Back to visualization – the ManyEyes shaded map is still less than satisfactory to me. Rearranging the data as a treemap may communicate better; in the graphic below, countries are binned by region, the boxes are scaled by the absolute size of the <$2/day population, and the color intensity shows the total amount of money loaned through Kiva.
Personally, I think the treemap approach does a better job at communicating relative need and gaps.
Of course for lending “decision support”, I’m more interested in even more finely tuned assessment of need. Comparing poverty rates (x-axis) with lending penetration (y-axis) and throwing in a bubble scaling effect to denote absolute magnitude, brings out some patterns.
This is helpful for understanding (many countries with high Kiva “penetration” have comparatively small absolute populations in poverty) but less useful for quick and dirty decision support when it comes time to make loans. So instead, I converted both the absolute poverty incidence (blue below, from the $2/day data) and the Kiva penetration data (or rather, its inverse; green below), percentile ranked all the countries, and combined the two into one “need ranking”:
In practice, I’ll be comparing this with my MFI rankings from last November. Part of the reason some countries are underserved is due to shakier partner institutions.
Finally, by binning the “need ranking” into high, medium and low categories, and returning to trusty old Google Maps, I can provide a (perhaps) clearer picture of Kiva’s penetration worldwide:
Simplistic, to be sure, but hopefully the analysis and visualization drive home the need for continued penetration of microfinance (whether Kiva or otherwise) into African and Southeast Asian markets.
My final caveat is that “need”, of course, continues to exist worldwide. Personally, I will continue to lend to “green” countries above, as they have mature microfinance networks and, perhaps, “manageably” sized poorer populations, where microlending can make a dent. However, I will also now go out of my way to look for reasonably decent MFI partners (based on my earlier rankings) in “red” countries, where the need is demonstrably greater.

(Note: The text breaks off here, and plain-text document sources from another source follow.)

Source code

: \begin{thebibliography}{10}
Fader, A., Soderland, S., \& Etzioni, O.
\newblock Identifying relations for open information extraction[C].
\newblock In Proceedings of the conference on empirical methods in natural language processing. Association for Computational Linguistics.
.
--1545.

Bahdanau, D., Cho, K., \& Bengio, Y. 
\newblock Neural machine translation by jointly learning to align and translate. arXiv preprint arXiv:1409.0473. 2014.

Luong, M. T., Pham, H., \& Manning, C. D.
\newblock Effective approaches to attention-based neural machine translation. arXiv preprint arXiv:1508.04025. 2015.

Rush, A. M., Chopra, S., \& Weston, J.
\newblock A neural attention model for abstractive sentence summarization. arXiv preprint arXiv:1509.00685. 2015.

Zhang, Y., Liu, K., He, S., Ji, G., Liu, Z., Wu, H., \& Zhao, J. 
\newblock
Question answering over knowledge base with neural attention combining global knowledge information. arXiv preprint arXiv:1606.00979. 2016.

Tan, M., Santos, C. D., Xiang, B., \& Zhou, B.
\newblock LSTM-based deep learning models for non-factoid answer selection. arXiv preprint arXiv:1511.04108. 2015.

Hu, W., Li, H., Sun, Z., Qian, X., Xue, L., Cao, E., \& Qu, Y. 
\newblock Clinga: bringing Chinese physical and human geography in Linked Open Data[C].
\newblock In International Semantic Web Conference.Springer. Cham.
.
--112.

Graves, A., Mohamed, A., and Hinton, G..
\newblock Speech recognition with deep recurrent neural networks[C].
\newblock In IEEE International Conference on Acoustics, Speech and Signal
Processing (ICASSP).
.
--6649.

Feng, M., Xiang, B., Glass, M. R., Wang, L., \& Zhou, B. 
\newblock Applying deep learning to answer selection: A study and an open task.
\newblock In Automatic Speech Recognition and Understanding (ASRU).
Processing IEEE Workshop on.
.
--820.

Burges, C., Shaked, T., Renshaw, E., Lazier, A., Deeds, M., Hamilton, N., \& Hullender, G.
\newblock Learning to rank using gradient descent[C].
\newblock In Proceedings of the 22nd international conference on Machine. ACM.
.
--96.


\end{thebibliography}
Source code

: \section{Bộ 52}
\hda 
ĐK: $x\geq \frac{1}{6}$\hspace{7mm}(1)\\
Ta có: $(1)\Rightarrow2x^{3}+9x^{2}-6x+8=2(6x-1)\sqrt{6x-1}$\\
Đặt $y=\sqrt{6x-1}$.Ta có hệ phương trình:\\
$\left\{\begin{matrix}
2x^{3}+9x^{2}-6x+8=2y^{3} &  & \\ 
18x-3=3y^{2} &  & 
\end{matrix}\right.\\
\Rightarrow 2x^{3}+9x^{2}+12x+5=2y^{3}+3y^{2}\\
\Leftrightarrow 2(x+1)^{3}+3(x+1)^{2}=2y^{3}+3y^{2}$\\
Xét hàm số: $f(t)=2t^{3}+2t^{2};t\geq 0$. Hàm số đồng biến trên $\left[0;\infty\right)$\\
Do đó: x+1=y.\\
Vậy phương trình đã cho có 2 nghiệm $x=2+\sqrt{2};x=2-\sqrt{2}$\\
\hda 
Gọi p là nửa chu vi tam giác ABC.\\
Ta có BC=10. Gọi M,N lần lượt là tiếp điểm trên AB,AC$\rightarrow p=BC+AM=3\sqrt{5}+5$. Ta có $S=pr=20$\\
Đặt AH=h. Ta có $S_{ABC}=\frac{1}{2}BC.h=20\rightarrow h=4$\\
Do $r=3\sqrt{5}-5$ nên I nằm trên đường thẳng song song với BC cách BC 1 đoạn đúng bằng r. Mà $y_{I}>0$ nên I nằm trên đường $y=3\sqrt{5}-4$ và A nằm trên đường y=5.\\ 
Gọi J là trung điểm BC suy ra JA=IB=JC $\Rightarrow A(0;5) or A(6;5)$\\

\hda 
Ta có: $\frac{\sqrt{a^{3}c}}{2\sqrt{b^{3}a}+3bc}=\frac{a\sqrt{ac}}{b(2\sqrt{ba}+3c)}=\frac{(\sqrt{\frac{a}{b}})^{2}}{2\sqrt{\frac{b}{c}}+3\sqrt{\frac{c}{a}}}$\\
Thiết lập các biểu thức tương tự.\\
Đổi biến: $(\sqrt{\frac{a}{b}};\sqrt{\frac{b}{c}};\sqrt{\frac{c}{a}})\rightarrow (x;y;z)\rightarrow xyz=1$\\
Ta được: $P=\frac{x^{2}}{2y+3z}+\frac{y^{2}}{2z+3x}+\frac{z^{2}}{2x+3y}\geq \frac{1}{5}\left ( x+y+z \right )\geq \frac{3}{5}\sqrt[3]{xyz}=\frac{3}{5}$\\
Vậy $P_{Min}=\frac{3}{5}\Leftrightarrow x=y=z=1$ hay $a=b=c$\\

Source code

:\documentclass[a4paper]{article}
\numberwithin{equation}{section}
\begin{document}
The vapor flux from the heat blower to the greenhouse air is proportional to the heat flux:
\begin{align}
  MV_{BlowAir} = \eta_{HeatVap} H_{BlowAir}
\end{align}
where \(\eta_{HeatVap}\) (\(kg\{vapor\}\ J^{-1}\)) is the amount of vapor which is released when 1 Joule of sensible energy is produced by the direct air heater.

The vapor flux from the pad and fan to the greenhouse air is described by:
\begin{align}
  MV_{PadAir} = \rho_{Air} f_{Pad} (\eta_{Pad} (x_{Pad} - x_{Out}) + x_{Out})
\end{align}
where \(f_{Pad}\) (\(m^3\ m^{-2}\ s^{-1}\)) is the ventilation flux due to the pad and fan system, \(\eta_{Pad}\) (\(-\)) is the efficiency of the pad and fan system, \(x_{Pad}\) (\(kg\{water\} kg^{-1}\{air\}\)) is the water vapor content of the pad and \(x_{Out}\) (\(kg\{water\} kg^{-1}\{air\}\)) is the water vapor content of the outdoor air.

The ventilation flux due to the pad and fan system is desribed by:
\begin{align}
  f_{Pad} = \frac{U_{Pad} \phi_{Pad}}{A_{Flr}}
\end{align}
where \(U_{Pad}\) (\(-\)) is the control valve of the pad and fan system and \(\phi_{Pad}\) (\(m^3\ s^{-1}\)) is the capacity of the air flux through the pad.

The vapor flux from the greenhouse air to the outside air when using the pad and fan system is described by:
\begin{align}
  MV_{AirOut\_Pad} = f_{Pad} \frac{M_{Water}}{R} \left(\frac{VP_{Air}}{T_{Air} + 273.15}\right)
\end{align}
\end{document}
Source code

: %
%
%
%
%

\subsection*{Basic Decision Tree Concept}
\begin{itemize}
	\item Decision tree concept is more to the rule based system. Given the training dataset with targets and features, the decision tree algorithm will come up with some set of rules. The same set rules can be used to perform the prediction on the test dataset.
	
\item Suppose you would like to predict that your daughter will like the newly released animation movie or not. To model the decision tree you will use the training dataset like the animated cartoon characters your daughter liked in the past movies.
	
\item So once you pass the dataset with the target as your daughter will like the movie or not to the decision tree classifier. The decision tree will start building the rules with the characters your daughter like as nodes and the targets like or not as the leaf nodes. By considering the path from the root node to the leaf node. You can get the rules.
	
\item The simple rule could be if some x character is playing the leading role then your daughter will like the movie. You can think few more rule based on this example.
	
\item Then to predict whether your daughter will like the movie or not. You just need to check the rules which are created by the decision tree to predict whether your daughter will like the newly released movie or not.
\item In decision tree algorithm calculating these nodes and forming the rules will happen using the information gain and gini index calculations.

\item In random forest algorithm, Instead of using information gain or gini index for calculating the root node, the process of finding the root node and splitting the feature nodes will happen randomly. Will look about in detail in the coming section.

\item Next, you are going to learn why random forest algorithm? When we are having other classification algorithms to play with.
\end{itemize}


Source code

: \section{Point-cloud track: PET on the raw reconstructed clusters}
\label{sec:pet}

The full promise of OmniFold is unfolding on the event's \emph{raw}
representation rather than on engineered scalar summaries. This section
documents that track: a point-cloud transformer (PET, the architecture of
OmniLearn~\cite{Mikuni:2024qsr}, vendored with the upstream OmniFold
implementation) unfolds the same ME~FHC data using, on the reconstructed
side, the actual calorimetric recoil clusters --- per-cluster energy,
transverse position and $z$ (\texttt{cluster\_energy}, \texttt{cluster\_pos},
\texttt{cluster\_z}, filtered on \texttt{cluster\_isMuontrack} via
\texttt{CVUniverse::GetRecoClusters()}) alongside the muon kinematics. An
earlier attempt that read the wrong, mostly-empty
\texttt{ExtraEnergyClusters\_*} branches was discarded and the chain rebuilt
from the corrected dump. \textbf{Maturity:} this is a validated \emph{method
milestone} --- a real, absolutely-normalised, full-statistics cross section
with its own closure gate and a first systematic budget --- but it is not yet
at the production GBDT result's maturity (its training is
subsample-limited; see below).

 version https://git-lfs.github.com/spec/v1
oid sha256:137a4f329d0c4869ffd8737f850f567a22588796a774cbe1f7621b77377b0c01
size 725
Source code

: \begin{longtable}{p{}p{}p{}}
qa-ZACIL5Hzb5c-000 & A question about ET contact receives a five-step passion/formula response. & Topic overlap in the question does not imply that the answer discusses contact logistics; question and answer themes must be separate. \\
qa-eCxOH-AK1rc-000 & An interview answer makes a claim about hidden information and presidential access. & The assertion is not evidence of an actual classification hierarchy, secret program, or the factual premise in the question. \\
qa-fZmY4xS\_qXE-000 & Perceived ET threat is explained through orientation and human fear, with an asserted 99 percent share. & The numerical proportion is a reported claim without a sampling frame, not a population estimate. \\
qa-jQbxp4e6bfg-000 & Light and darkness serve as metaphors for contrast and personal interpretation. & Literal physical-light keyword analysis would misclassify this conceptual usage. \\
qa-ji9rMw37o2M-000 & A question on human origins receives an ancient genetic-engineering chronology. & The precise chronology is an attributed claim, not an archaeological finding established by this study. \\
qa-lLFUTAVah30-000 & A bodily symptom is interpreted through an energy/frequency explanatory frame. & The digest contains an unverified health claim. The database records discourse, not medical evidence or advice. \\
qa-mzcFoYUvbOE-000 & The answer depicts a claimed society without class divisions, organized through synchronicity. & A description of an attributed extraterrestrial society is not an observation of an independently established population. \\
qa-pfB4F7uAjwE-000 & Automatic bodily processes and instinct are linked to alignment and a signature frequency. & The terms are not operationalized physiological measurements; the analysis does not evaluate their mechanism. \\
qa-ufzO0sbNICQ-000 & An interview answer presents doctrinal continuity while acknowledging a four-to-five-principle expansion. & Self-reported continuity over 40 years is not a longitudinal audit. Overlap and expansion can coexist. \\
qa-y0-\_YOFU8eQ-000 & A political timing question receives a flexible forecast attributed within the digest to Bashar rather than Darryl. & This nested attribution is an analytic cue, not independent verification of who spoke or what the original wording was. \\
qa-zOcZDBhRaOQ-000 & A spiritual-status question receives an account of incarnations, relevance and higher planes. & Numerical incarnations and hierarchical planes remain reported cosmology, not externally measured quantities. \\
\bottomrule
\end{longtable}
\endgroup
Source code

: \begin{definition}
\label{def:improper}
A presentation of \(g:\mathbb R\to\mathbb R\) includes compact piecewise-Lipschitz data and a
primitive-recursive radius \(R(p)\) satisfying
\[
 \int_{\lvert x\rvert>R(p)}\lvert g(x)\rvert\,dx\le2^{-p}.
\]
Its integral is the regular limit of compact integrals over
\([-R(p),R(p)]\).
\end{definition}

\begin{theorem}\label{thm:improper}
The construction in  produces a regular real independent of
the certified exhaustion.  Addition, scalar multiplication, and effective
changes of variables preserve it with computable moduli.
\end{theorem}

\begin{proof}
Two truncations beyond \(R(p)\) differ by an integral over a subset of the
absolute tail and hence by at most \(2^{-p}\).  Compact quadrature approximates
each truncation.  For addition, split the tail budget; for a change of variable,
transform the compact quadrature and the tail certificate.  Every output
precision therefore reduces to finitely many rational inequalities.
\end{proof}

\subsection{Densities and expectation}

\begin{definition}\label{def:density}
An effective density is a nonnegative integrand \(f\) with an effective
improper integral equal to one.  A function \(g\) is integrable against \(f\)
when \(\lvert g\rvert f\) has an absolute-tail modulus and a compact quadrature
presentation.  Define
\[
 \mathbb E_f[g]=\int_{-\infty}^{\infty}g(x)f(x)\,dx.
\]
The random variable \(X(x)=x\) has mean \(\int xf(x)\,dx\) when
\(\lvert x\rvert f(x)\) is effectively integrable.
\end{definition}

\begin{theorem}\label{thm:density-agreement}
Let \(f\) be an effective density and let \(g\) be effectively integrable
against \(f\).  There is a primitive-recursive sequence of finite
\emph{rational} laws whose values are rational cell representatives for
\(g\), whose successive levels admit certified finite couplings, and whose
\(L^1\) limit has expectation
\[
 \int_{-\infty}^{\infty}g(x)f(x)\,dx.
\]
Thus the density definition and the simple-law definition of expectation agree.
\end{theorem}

Technical note: To estimate “equivalent penetration” statistics, i.e., “1 in 100 poor people served”, I have taken the inverse of (total dollar amount loaned to a country, divided by the estimated size of the population living on <$2/day, divided by the average size of a Kiva loan [$749]). I.e., I estimate total loans per poor-capita, and take the inverse to get “1 in x” statistics. I call this “equivalent” since actual loan sizes vary, since loan recipients are often repeat customers, once they pay back their initial loans, and since recipients don’t necessarily originate from the lowest tier of wage owners ($2/day is a proxy for overall microloan need). Even with the uncertainties, I think it really highlights the power of Kiva. The fact that countries that develop strong MFI partner networks can reach “1 in hundreds“, not “1 in millions“, type penetration, is both surprising and inspirational.